Thursday, January 06, 2022

Jan. 6

 









Glenn Thrush
2 hours ago

“He’s not just a former president, he’s a defeated former president.” President Biden has often expressed his anger at Mr. Trump, but this speech is something different...going after Mr. Trump so directly...

2 hours ago

This was striking from a president who sees himself as a political bridge builder. He said he would still try to work with Republicans who embrace democracy, but that “too many others are transforming that party into something else.” That seems like a turning point from a politician who always thought he could work across the aisle with almost anyone.

[I heard the president say that and I hope that it means that he now realizes that small-d democrats cannot work with anti-democrats. 

Like him, a former Biden friend!

I hope it means the president will push through an abolition of the filibuster and that voting protection legislation can be signed into law so that we may make our last attempts in 2022 and 2024 to preserve democracy in America.]



Michael D. Shear
2 hours ago

Biden has made really sweeping statements in the past about the existential dangers of an assault on voting rights, but advocates have not seen that translate into action.
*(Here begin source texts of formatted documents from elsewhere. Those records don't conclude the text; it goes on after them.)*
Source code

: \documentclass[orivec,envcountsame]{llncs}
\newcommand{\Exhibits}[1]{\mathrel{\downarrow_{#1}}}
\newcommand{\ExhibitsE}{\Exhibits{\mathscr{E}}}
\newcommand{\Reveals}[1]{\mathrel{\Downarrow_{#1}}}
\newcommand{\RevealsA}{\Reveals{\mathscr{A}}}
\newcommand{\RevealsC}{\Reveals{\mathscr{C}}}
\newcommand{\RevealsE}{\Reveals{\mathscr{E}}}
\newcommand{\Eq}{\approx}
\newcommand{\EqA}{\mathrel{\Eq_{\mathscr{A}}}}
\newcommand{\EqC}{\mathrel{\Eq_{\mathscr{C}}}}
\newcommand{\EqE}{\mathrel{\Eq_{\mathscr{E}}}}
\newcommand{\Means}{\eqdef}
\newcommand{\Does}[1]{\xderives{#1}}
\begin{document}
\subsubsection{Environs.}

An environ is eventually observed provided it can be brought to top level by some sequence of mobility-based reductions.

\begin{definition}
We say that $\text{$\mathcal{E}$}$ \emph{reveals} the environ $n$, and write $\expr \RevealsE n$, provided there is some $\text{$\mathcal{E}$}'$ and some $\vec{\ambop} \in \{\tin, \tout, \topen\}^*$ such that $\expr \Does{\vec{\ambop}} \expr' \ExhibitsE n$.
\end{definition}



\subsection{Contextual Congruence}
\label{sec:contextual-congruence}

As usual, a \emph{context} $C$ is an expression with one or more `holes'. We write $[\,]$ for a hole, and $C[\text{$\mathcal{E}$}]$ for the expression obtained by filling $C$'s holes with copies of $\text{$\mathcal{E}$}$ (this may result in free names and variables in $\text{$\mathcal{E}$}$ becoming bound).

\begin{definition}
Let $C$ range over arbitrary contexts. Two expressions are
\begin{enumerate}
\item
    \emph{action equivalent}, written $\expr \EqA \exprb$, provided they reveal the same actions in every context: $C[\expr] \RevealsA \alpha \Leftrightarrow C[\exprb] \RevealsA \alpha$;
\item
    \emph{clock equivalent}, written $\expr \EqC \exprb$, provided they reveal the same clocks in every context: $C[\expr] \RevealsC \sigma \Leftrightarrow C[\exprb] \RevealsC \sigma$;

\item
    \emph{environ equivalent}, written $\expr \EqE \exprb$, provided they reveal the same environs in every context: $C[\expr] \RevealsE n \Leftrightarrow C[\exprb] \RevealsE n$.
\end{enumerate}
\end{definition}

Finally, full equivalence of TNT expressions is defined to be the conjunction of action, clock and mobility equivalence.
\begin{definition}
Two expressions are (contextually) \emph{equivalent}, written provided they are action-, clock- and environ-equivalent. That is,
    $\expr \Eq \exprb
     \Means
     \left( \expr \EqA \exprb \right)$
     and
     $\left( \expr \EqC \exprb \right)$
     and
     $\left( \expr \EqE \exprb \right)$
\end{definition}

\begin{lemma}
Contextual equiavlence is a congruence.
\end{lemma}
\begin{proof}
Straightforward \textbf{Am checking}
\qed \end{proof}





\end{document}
That’s the political risk here, that the president delivers another speech full of soaring rhetoric, but then fails to deliver or gets bogged down in the realities of legislating...
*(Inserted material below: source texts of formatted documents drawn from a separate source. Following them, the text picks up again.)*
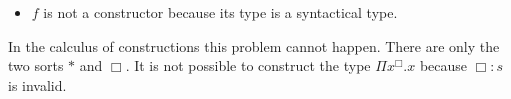 \begin{definition}
\begin{enumerate}
\begin{itemize}
        \item $f$ is not a constructor because its type is a syntactical type.

        \end{itemize}

        In the calculus of constructions this problem cannot happen. There are
        only the two sorts $ * $ and
        $\Box$. It is not possible to construct the
        type $\Pi x^\Box. x$ because $\Box: s$ is invalid.
    \end{enumerate}
\end{definition}
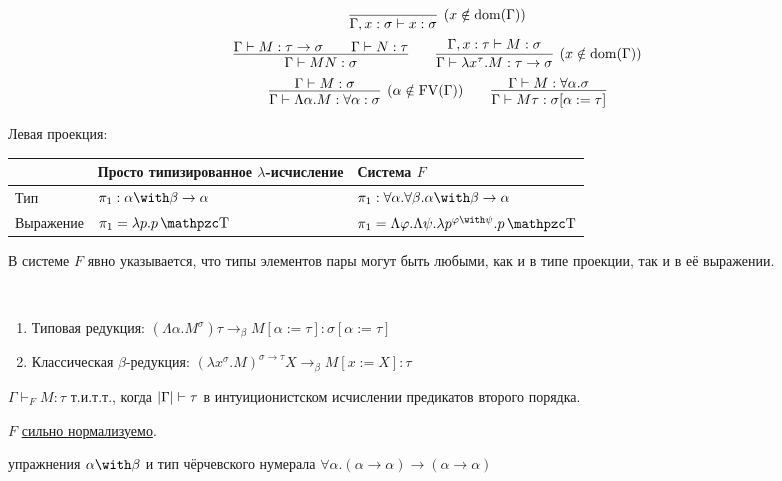 \begin{definition}
    \inferspacing
    \begin{gather*}
        \infer[(x \notin \mathrm{dom}(\Gamma))]{\Gamma, x : \sigma \vdash x : \sigma}{} \\
        \infer{\Gamma \vdash MN : \sigma}{\Gamma \vdash M : \tau \rightarrow \sigma && \Gamma \vdash N : \tau} \qquad
        \infer[(x \notin \mathrm{dom}(\Gamma))]
                {\Gamma \vdash \lambda x^\tau . M : \tau \rightarrow \sigma}{\Gamma, x : \tau \vdash M : \sigma} \\
        \infer[(\alpha \notin \FV(\Gamma))]{\Gamma \vdash \Lambda \alpha . M : \forall \alpha : \sigma}{\Gamma \vdash M : \sigma} \qquad
        \infer{\Gamma \vdash M \tau : \sigma [\alpha := \tau]}{\Gamma \vdash M : \forall \alpha . \sigma}
    \end{gather*}
\end{definition}

\begin{example} Левая проекция:
    \begin{center}
    \begin{tabular}{l l l} \toprule
        & Просто типизированное $\lambda$-исчисление & Система $F$ \\ \midrule
        Тип & $\pi_1:\alpha\with\beta\rightarrow\alpha$ & $\pi_1:\forall \alpha . \forall \beta . \alpha \with \beta \rightarrow \alpha$ \\
        Выражение & $\pi_1 = \lambda p . p \comb T$ & $\pi_1 = \Lambda \varphi . \Lambda \psi . \lambda p^{\varphi\with\psi} . p \comb T$
        \\ \bottomrule
    \end{tabular}
    \end{center}
В системе $F$ явно указывается, что типы элементов пары могут быть любыми, как и в типе проекции, так и в её выражении.
\end{example}

\begin{definition} \ 
    \begin{enumerate}
        \item Типовая редукция: $\left(\Lambda \alpha . M^\sigma\right) \tau \rightarrow_\beta M[\alpha:=\tau] : \sigma[\alpha := \tau]$
        \item Классическая $\beta$-редукция: $\left(\lambda x^\sigma.M\right)^{\sigma\rightarrow\tau} X \rightarrow_\beta M [x:=X] : \tau$
    \end{enumerate}
\end{definition}

\begin{theorem}
    $\Gamma \vdash_F M :\tau$ т.и.т.т., когда $\left|\Gamma\right| \vdash \tau$ в интуиционистском исчислении предикатов второго порядка.
\end{theorem}

\begin{theorem}
    $F$ \hyperref[strong-normalization]{сильно нормализуемо}.
\end{theorem}

\todo упражнения $\alpha\with\beta$ и тип чёрчевского нумерала
$\forall\alpha.(\alpha\rightarrow\alpha)\rightarrow(\alpha\rightarrow\alpha)$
[Ditto to Michael D. Shear. I had an epiphany a few weeks ago that Biden is not really committed to doing what is necessary to protect democracy in America.]


2 hours ago

Congressional Democrats and activists have been calling on President Biden to step up his push to preserve voting rights through legislation stalled on Capitol Hill. Perhaps this speech marks the beginning of a new commitment.

2 hours ago

As he concludes, President Biden is positioning himself as a the defender of American democracy in the tradition of Lincoln, fighting against the “kings, dictators and autocrats.”


3 hours ago

The question of how to remember and memorialize Jan. 6, which Vice President Harris is addressing now, is a complicated one here in the Capitol — a place that is part workplace, part living museum. How to permanently acknowledge the riot remains unanswered.
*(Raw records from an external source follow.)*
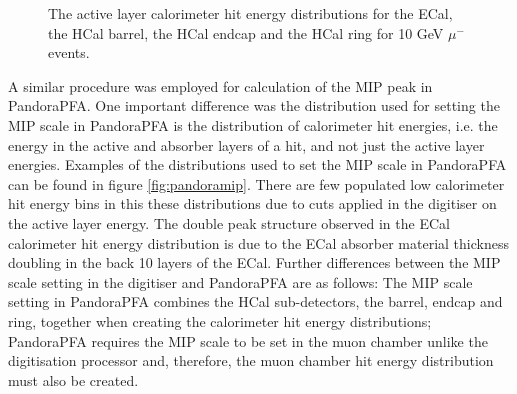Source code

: \begin{figure}[h!]
\caption[The active layer calorimeter hit energy distributions for \protect{} the ECal, \protect{} the HCal barrel, \protect{} the HCal endcap and \protect{} the HCal ring for 10 GeV $\mu^{-}$ events.]{The active layer calorimeter hit energy distributions for \protect{} the ECal, \protect{} the HCal barrel, \protect{} the HCal endcap and \protect{} the HCal ring for 10 GeV $\mu^{-}$ events.}
\label{fig:digitisermip}
\end{figure}

A similar procedure was employed for calculation of the MIP peak in PandoraPFA.  One important difference was the distribution used for setting the MIP scale in PandoraPFA is the distribution of calorimeter hit energies, i.e. the energy in the active and absorber layers of a hit, and not just the active layer energies.  Examples of the distributions used to set the MIP scale in PandoraPFA can be found in figure \ref{fig:pandoramip}.  There are few populated low calorimeter hit energy bins in this these distributions due to cuts applied in the digitiser on the active layer energy.  The double peak structure observed in the ECal calorimeter hit energy distribution is due to the ECal absorber material thickness doubling in the back 10 layers of the ECal.  Further differences between the MIP scale setting in the digitiser and PandoraPFA are as follows: The MIP scale setting in PandoraPFA combines the HCal sub-detectors, the barrel, endcap and ring, together when creating the calorimeter hit energy distributions; PandoraPFA requires the MIP scale to be set in the muon chamber unlike the digitisation processor and, therefore, the muon chamber hit energy distribution must also be created.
[The Capitol should never have been repaired, it should have been left in the condition it was when the coup perpetrators departed. No one, especially the anti-democrats, could forget, they would be reminded after time they walk through that hallowed ground that it is also shadowed ground.]
Glenn Thrush
3 hours ago

Vice President Harris was...making the case for the sweeping voting rights bill being blocked by Republicans in the Senate. “If we are not vigilant, if we do not defend it, democracy simply will not stand,” she said.